- _Data supplied_
┏━━
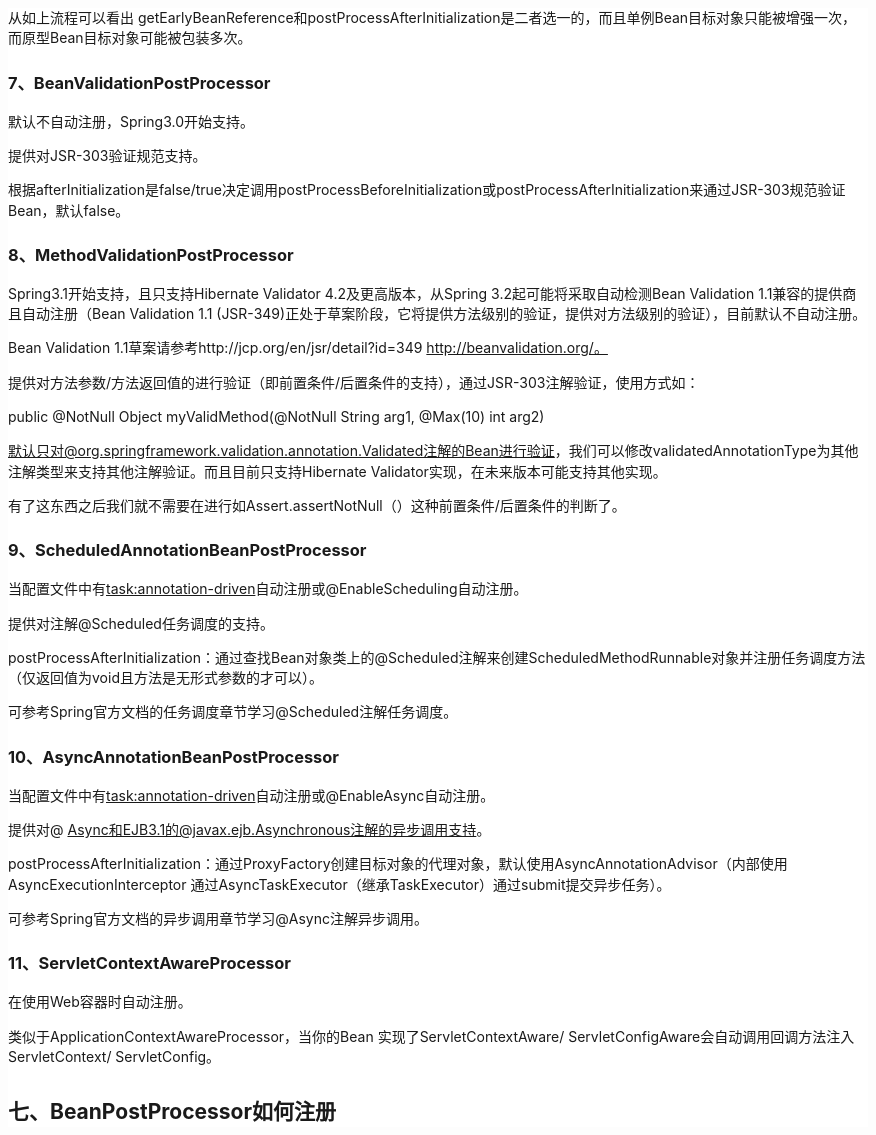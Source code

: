 从如上流程可以看出 getEarlyBeanReference和postProcessAfterInitialization是二者选一的，而且单例Bean目标对象只能被增强一次，而原型Bean目标对象可能被包装多次。

### 7、BeanValidationPostProcessor

默认不自动注册，Spring3.0开始支持。

提供对JSR-303验证规范支持。

根据afterInitialization是false/true决定调用postProcessBeforeInitialization或postProcessAfterInitialization来通过JSR-303规范验证Bean，默认false。

### 8、MethodValidationPostProcessor

Spring3.1开始支持，且只支持Hibernate Validator 4.2及更高版本，从Spring 3.2起可能将采取自动检测Bean Validation 1.1兼容的提供商且自动注册（Bean Validation 1.1 (JSR-349)正处于草案阶段，它将提供方法级别的验证，提供对方法级别的验证），目前默认不自动注册。

Bean Validation 1.1草案请参考http://jcp.org/en/jsr/detail?id=349    http://beanvalidation.org/。

提供对方法参数/方法返回值的进行验证（即前置条件/后置条件的支持），通过JSR-303注解验证，使用方式如：

public @NotNull Object myValidMethod(@NotNull String arg1, @Max(10) int arg2)

默认只对@org.springframework.validation.annotation.Validated注解的Bean进行验证，我们可以修改validatedAnnotationType为其他注解类型来支持其他注解验证。而且目前只支持Hibernate Validator实现，在未来版本可能支持其他实现。

有了这东西之后我们就不需要在进行如Assert.assertNotNull（）这种前置条件/后置条件的判断了。

### 9、ScheduledAnnotationBeanPostProcessor

当配置文件中有<task:annotation-driven>自动注册或@EnableScheduling自动注册。

提供对注解@Scheduled任务调度的支持。

postProcessAfterInitialization：通过查找Bean对象类上的@Scheduled注解来创建ScheduledMethodRunnable对象并注册任务调度方法（仅返回值为void且方法是无形式参数的才可以）。

可参考Spring官方文档的任务调度章节学习@Scheduled注解任务调度。

### 10、AsyncAnnotationBeanPostProcessor

当配置文件中有<task:annotation-driven>自动注册或@EnableAsync自动注册。

提供对@ Async和EJB3.1的@javax.ejb.Asynchronous注解的异步调用支持。

postProcessAfterInitialization：通过ProxyFactory创建目标对象的代理对象，默认使用AsyncAnnotationAdvisor（内部使用AsyncExecutionInterceptor 通过AsyncTaskExecutor（继承TaskExecutor）通过submit提交异步任务）。

可参考Spring官方文档的异步调用章节学习@Async注解异步调用。

### 11、ServletContextAwareProcessor

在使用Web容器时自动注册。

类似于ApplicationContextAwareProcessor，当你的Bean 实现了ServletContextAware/ ServletConfigAware会自动调用回调方法注入ServletContext/ ServletConfig。

## 七、BeanPostProcessor如何注册
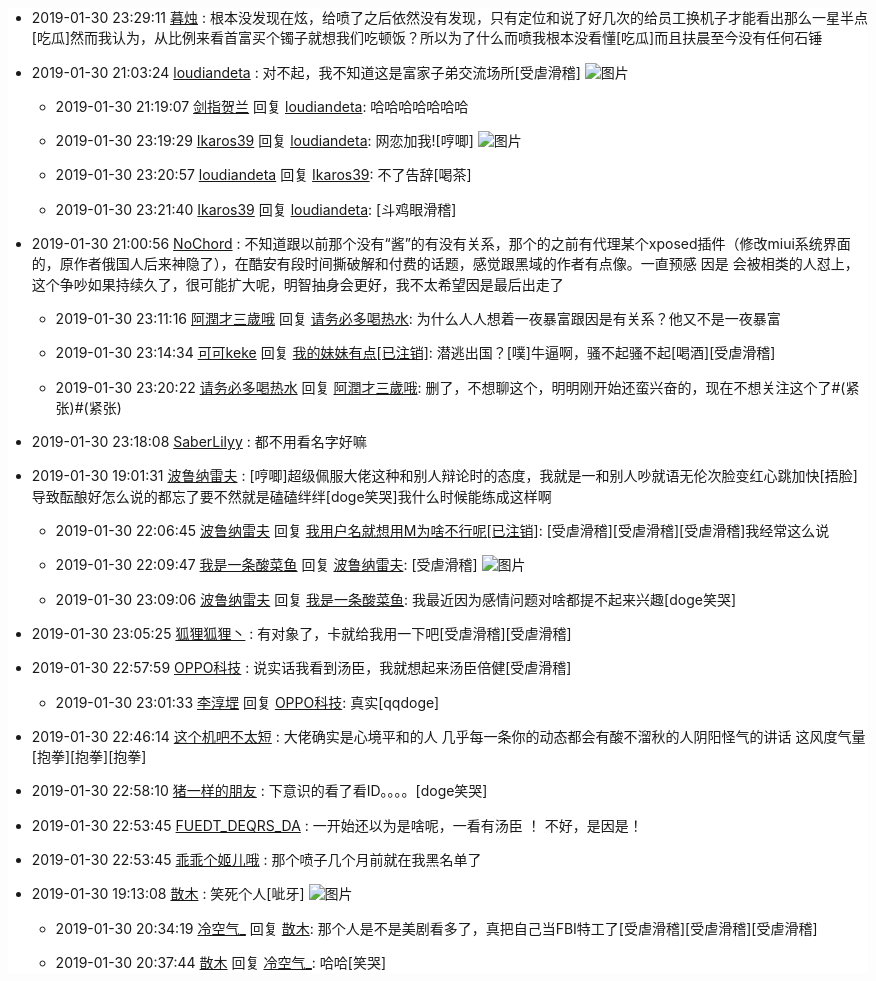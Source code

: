 - 2019-01-30 23:29:11 [暮烛](uid=915575) : 根本没发现在炫，给喷了之后依然没有发现，只有定位和说了好几次的给员工换机子才能看出那么一星半点[吃瓜]然而我认为，从比例来看首富买个镯子就想我们吃顿饭？所以为了什么而喷我根本没看懂[吃瓜]而且扶晨至今没有任何石锤 

- 2019-01-30 21:03:24 [loudiandeta](uid=470474) : 对不起，我不知道这是富家子弟交流场所[受虐滑稽] ![图片](https://image.coolapk.com/feed/2019/0130/21/470474_1548853402_3715@1440x2960.jpg)

    - 2019-01-30 21:19:07 [剑指贺兰](uid=1109203) 回复 [loudiandeta](uid=470474): 哈哈哈哈哈哈哈 

    - 2019-01-30 23:19:29 [Ikaros39](uid=815593) 回复 [loudiandeta](uid=470474): 网恋加我![哼唧] ![图片](https://image.coolapk.com/feed/2019/0130/23/815593_1548861567_1274@1080x1920.jpg)

    - 2019-01-30 23:20:57 [loudiandeta](uid=470474) 回复 [Ikaros39](uid=815593): 不了告辞[喝茶] 

    - 2019-01-30 23:21:40 [Ikaros39](uid=815593) 回复 [loudiandeta](uid=470474): [斗鸡眼滑稽] 

- 2019-01-30 21:00:56 [NoChord](uid=157478) : 不知道跟以前那个没有“酱”的有没有关系，那个的之前有代理某个xposed插件（修改miui系统界面的，原作者俄国人后来神隐了），在酷安有段时间撕破解和付费的话题，感觉跟黑域的作者有点像。一直预感  因是  会被相类的人怼上，这个争吵如果持续久了，很可能扩大呢，明智抽身会更好，我不太希望因是最后出走了 

    - 2019-01-30 23:11:16 [阿潤才三歲哦](uid=990367) 回复 [请务必多喝热水](uid=1917084): 为什么人人想着一夜暴富跟因是有关系？他又不是一夜暴富 

    - 2019-01-30 23:14:34 [可可keke](uid=2190423) 回复 [我的妹妹有点[已注销]](uid=766000): 潜逃出国？[噗]牛逼啊，骚不起骚不起[喝酒][受虐滑稽] 

    - 2019-01-30 23:20:22 [请务必多喝热水](uid=1917084) 回复 [阿潤才三歲哦](uid=990367): 删了，不想聊这个，明明刚开始还蛮兴奋的，现在不想关注这个了#(紧张)#(紧张) 

- 2019-01-30 23:18:08 [SaberLilyy](uid=436060) : 都不用看名字好嘛 

- 2019-01-30 19:01:31 [波鲁纳雷夫](uid=759937) : [哼唧]超级佩服大佬这种和别人辩论时的态度，我就是一和别人吵就语无伦次脸变红心跳加快[捂脸]导致酝酿好怎么说的都忘了要不然就是磕磕绊绊[doge笑哭]我什么时候能练成这样啊 

    - 2019-01-30 22:06:45 [波鲁纳雷夫](uid=759937) 回复 [我用户名就想用M为啥不行呢[已注销]](uid=1240074): [受虐滑稽][受虐滑稽][受虐滑稽]我经常这么说 

    - 2019-01-30 22:09:47 [我是一条酸菜鱼](uid=1971928) 回复 [波鲁纳雷夫](uid=759937): [受虐滑稽] ![图片](https://image.coolapk.com/feed/2019/0130/22/1971928_1548857385_3471@720x1280.jpg)

    - 2019-01-30 23:09:06 [波鲁纳雷夫](uid=759937) 回复 [我是一条酸菜鱼](uid=1971928): 我最近因为感情问题对啥都提不起来兴趣[doge笑哭] 

- 2019-01-30 23:05:25 [狐狸狐狸丶](uid=1776911) : 有对象了，卡就给我用一下吧[受虐滑稽][受虐滑稽] 

- 2019-01-30 22:57:59 [OPPO科技](uid=2281316) : 说实话我看到汤臣，我就想起来汤臣倍健[受虐滑稽] 

    - 2019-01-30 23:01:33 [李淳堽](uid=533779) 回复 [OPPO科技](uid=2281316): 真实[qqdoge] 

- 2019-01-30 22:46:14 [这个机吧不太短](uid=598559) : 大佬确实是心境平和的人  几乎每一条你的动态都会有酸不溜秋的人阴阳怪气的讲话 这风度气量[抱拳][抱拳][抱拳] 

- 2019-01-30 22:58:10 [猪一样的朋友](uid=883248) : 下意识的看了看ID。。。。[doge笑哭] 

- 2019-01-30 22:53:45 [FUEDT_DEQRS_DA](uid=1509824) : 一开始还以为是啥呢，一看有汤臣   ！
不好，是因是！ 

- 2019-01-30 22:53:45 [乖乖个姬儿哦](uid=1076970) : 那个喷子几个月前就在我黑名单了 

- 2019-01-30 19:13:08 [㪚木](uid=1081091) : 笑死个人[呲牙] ![图片](https://image.coolapk.com/feed/2019/0130/19/1081091_1548846786_3757@1080x1402.png)

    - 2019-01-30 20:34:19 [冷空气_](uid=620925) 回复 [㪚木](uid=1081091): 那个人是不是美剧看多了，真把自己当FBI特工了[受虐滑稽][受虐滑稽][受虐滑稽] 

    - 2019-01-30 20:37:44 [㪚木](uid=1081091) 回复 [冷空气_](uid=620925): 哈哈[笑哭]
┗━━
- _Task goal_
Starting with the first line of the material above and ending with the line that holds "public @NotNull Object", write out those lines exactly, without pictures.

- _Result below_
Source code

: 从如上流程可以看出 getEarlyBeanReference和postProcessAfterInitialization是二者选一的，而且单例Bean目标对象只能被增强一次，而原型Bean目标对象可能被包装多次。

### 7、BeanValidationPostProcessor

默认不自动注册，Spring3.0开始支持。

提供对JSR-303验证规范支持。

根据afterInitialization是false/true决定调用postProcessBeforeInitialization或postProcessAfterInitialization来通过JSR-303规范验证Bean，默认false。

### 8、MethodValidationPostProcessor

Spring3.1开始支持，且只支持Hibernate Validator 4.2及更高版本，从Spring 3.2起可能将采取自动检测Bean Validation 1.1兼容的提供商且自动注册（Bean Validation 1.1 (JSR-349)正处于草案阶段，它将提供方法级别的验证，提供对方法级别的验证），目前默认不自动注册。

Bean Validation 1.1草案请参考http://jcp.org/en/jsr/detail?id=349    http://beanvalidation.org/。

提供对方法参数/方法返回值的进行验证（即前置条件/后置条件的支持），通过JSR-303注解验证，使用方式如：

public @NotNull Object myValidMethod(@NotNull String arg1, @Max(10) int arg2)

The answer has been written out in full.